Thursday, May 9, 2013

To insure or not to insure . . . .

The Patient Protection and Affordable Care Act (“PPACA”) is now more than 3 years old and, like any 3-year-old, is beginning to assert itself in new and often clumsy ways. While the stated purpose of the PPACA is to broaden the pool of insured individuals, employers in many sectors are seeking ways to keep employees ineligible for health-care coverage. Institutions of higher education are the latest employers in the news for seeking ways to avoid having their adjunct faculty covered by health insurance. 


A recent article in The Chronicle of Higher Education highlights the plight of universities and their adjunct faculty. Many colleges, like other employers, are now seeking to limit the number of hours their faculty members work. Starting in January 2014, employees of large companies who work more than 30 hours a week must receive health benefits from their employers. Penalties up to $2,000 per employee are possible for an employer’s violation of this provision.

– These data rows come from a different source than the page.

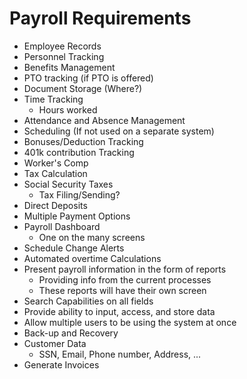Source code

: # Payroll Requirements

* Employee Records
* Personnel Tracking
* Benefits Management
* PTO tracking (if PTO is offered)
* Document Storage (Where?)
* Time Tracking
  * Hours worked
* Attendance and Absence Management
* Scheduling (If not used on a separate system)
* Bonuses/Deduction Tracking
* 401k contribution Tracking
* Worker's Comp
* Tax Calculation
* Social Security Taxes
  * Tax Filing/Sending?
* Direct Deposits
* Multiple Payment Options
* Payroll Dashboard
  * One on the many screens
* Schedule Change Alerts
* Automated overtime Calculations
* Present payroll information in the form of reports
  * Providing info from the current processes
  * These reports will have their own screen
* Search Capabilities on all fields
* Provide ability to input, access, and store data
* Allow multiple users to be using the system at once
* Back-up and Recovery
* Customer Data
  * SSN, Email, Phone number, Address, ...
* Generate Invoices
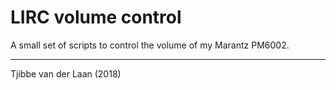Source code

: # LIRC volume control

A small set of scripts to control the volume of my Marantz PM6002.

---
Tjibbe van der Laan (2018)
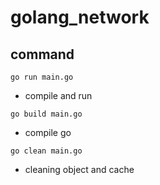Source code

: # golang_network

## command

`go run main.go`

- compile and run

`go build main.go`

- compile go

`go clean main.go`

- cleaning object and cache
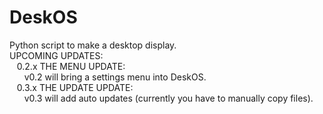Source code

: # DeskOS  
Python script to make a desktop display.  
UPCOMING UPDATES:  
&nbsp;&nbsp;&nbsp;0.2.x THE MENU UPDATE:  
&nbsp;&nbsp;&nbsp;&nbsp;&nbsp;&nbsp;v0.2 will bring a settings menu into DeskOS.  
&nbsp;&nbsp;&nbsp;0.3.x THE UPDATE UPDATE:  
&nbsp;&nbsp;&nbsp;&nbsp;&nbsp;&nbsp;v0.3 will add auto updates (currently you have to manually copy files).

In the proposed rules announced this past January, the Internal Revenue Service explained that institutions of higher education should “use a reasonable method for crediting hours of service,” which should include both classroom time and preparation time. To keep adjunct faculty’s hours below 30 hours and to avoid the expense of providing healthcare to adjuncts, colleges are adopting a variety of solutions. Some are reducing the workload limit for part-time adjuncts, dropping credit hours or courses they can teach in order to be reliably under 30 hours a week. Others are setting strict ratios for teaching to preparation time (for example, 1 to 2). Some institutions are simply making good faith estimates of the number of hours they reason it should take adjuncts to do their jobs. 

Most colleges, and large employers across the country, are at the very least requiring their part-time employees to log their hours for review by human resources departments. This creates new timekeeping duties for administrators, and with their hours being carefully scrutinized, part-time employees may feel that they are faced with a dilemma – lie about the number of hours they work or face potential termination or nonrenewal of their contract. 

For institutions of higher learning, this is yet another new legal issue in an already highly regulated field. For all large employers, this is an uncertain time of attempting to figure out how to adequately staff workplace needs without incurring unmanageable costs.